Stored data entries

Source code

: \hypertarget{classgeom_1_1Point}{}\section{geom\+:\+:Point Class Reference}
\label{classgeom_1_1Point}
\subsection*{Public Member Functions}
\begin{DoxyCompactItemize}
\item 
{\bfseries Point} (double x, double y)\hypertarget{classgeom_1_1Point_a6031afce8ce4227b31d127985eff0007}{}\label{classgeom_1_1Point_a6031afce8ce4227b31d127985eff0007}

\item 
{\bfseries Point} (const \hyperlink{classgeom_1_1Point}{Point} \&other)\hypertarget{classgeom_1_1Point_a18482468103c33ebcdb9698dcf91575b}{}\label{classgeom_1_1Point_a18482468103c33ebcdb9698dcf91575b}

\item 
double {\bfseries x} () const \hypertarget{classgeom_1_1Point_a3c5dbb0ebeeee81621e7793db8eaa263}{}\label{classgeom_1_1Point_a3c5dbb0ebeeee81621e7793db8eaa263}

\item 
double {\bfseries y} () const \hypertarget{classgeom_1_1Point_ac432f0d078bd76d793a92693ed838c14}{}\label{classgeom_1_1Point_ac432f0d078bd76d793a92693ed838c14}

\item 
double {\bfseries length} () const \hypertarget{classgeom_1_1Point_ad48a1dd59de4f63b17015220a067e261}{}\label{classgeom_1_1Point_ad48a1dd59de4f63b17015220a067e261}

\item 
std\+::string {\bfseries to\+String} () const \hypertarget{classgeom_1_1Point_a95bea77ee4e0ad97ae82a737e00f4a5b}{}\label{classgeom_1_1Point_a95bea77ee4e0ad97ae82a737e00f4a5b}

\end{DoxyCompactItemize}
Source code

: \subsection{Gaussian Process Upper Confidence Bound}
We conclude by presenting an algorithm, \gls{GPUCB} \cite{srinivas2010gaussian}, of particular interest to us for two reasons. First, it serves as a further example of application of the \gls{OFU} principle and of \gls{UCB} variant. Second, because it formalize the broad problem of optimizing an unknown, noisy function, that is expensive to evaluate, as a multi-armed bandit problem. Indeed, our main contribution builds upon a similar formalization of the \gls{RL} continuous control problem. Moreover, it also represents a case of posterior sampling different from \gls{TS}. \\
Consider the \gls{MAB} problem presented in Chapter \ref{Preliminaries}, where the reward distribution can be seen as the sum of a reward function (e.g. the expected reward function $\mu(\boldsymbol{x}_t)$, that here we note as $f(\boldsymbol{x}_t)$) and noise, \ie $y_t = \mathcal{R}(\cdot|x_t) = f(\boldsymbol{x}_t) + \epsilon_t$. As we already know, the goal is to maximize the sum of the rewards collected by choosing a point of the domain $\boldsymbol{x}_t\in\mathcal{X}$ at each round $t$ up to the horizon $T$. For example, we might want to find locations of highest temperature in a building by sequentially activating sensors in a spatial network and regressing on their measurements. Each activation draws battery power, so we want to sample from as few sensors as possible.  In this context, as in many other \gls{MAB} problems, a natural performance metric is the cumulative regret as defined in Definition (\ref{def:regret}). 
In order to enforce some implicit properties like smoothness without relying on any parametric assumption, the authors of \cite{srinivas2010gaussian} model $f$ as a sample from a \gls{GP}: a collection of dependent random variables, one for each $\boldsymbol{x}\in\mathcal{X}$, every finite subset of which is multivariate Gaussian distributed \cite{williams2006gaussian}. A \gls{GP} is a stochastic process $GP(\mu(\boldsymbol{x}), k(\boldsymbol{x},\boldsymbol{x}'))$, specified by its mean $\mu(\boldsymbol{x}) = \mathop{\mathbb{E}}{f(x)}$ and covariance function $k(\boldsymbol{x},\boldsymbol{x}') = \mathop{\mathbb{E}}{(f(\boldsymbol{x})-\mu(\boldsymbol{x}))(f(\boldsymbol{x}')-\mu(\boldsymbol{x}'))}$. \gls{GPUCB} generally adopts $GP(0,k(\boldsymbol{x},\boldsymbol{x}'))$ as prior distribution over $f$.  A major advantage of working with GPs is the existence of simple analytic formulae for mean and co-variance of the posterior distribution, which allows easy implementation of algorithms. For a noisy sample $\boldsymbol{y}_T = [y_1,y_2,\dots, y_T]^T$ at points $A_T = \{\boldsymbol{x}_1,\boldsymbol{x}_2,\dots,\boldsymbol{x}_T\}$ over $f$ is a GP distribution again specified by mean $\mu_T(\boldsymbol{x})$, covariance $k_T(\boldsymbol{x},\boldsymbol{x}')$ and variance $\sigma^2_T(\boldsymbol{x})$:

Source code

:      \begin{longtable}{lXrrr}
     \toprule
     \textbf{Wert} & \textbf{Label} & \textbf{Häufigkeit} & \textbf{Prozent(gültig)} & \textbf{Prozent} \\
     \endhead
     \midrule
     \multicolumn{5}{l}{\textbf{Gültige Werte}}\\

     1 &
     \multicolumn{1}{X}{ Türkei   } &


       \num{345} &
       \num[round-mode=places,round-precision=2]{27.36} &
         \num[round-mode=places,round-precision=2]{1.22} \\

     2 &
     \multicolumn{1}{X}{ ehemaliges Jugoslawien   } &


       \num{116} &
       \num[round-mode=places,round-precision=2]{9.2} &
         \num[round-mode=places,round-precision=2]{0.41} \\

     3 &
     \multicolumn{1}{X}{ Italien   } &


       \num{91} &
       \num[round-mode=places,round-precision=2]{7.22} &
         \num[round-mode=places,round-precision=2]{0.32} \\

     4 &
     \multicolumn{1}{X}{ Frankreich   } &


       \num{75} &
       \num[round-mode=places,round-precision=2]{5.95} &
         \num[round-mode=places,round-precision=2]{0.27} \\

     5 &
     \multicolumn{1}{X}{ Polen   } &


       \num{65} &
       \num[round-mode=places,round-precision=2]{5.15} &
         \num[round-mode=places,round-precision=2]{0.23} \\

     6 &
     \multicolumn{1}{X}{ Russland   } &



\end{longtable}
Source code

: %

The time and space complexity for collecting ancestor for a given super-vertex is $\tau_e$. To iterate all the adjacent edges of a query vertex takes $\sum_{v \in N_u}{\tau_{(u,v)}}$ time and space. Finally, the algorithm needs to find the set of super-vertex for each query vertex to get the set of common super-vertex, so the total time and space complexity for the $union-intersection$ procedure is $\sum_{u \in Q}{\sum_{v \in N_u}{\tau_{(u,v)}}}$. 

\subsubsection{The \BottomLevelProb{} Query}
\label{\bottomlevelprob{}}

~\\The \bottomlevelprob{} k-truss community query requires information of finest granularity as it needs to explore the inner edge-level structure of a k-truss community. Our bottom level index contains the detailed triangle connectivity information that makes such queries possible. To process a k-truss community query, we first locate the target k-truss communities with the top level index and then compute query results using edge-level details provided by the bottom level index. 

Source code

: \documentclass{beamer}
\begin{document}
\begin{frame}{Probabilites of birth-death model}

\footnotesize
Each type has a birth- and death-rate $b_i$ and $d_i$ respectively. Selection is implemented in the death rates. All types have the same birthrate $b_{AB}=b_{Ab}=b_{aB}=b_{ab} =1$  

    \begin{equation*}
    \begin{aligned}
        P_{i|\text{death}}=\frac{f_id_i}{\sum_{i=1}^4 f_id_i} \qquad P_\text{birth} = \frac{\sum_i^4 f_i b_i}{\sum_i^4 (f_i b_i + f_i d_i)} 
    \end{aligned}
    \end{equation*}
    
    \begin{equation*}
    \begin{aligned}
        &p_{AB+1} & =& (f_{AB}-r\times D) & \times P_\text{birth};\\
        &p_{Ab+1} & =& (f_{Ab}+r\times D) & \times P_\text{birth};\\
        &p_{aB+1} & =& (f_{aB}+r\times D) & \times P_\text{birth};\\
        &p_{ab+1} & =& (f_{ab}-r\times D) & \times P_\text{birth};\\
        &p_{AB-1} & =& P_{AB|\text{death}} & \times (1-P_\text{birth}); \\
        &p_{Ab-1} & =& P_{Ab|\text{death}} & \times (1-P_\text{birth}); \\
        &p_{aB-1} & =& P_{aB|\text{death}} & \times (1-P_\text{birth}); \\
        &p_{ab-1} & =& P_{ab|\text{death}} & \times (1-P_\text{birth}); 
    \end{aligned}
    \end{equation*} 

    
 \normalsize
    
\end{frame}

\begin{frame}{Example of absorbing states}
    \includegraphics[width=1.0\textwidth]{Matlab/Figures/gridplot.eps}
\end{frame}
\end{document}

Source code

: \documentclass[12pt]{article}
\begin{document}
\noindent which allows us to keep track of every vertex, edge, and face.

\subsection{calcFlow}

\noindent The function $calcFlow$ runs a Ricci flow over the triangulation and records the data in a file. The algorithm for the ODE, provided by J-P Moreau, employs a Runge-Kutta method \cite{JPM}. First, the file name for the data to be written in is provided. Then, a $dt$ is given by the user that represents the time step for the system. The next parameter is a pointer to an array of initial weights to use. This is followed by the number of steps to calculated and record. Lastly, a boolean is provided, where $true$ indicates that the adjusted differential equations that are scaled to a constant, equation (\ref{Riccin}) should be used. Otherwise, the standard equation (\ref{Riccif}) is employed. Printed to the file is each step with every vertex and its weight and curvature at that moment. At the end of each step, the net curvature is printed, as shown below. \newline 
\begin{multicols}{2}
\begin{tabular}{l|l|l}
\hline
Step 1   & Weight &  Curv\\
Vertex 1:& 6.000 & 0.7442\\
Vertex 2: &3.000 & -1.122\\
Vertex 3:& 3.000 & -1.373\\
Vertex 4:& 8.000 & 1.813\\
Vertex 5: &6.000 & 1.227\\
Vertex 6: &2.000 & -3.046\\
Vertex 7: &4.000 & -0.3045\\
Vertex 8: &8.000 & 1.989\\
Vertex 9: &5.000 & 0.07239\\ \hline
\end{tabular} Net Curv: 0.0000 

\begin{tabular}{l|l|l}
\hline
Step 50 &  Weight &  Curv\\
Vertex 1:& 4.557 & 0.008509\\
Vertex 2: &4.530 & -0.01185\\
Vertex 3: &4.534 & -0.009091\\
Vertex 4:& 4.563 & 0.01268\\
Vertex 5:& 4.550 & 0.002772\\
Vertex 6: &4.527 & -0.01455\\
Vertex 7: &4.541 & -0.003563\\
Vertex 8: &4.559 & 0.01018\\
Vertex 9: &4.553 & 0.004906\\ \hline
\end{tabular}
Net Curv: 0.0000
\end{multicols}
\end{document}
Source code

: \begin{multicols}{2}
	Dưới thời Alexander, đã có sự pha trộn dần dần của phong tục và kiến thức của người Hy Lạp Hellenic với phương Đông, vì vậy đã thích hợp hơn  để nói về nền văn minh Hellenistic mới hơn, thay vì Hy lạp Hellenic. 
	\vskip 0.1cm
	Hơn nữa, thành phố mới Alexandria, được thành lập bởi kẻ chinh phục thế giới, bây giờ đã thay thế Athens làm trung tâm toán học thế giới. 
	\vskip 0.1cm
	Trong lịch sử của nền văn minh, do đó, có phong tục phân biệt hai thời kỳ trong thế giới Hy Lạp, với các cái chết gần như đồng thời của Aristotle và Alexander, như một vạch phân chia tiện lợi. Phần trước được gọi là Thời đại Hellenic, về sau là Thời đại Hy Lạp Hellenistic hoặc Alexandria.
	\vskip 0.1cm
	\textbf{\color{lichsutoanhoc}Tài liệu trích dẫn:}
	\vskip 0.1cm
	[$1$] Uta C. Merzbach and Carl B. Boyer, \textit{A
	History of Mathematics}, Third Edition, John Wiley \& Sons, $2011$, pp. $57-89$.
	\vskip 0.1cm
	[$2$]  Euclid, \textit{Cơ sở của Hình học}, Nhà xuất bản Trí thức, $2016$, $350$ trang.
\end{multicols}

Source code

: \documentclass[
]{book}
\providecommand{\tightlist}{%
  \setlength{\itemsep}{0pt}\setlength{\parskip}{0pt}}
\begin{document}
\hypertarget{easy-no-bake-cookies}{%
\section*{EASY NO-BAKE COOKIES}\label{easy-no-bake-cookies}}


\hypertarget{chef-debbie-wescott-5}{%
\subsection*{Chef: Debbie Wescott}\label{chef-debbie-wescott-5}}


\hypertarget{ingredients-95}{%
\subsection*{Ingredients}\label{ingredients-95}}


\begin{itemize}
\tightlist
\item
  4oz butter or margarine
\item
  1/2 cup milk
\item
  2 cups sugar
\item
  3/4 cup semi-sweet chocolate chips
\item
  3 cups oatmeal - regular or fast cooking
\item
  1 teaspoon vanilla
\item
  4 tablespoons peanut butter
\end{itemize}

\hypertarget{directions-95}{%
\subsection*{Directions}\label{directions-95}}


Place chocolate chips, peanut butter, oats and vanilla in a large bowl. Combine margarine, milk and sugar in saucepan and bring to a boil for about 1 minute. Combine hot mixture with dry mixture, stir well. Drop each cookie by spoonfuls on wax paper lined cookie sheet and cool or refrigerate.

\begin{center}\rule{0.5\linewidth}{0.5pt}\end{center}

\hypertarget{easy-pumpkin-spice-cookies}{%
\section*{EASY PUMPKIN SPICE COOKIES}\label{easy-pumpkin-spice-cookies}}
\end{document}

== WHAT TO WORK ON ==
Where does "chef" appear in the records above? Copy each line that holds it.

== SOLUTION TO THIS PROBLEM ==
\hypertarget{chef-debbie-wescott-5}{%
\subsection*{Chef: Debbie Wescott}\label{chef-debbie-wescott-5}}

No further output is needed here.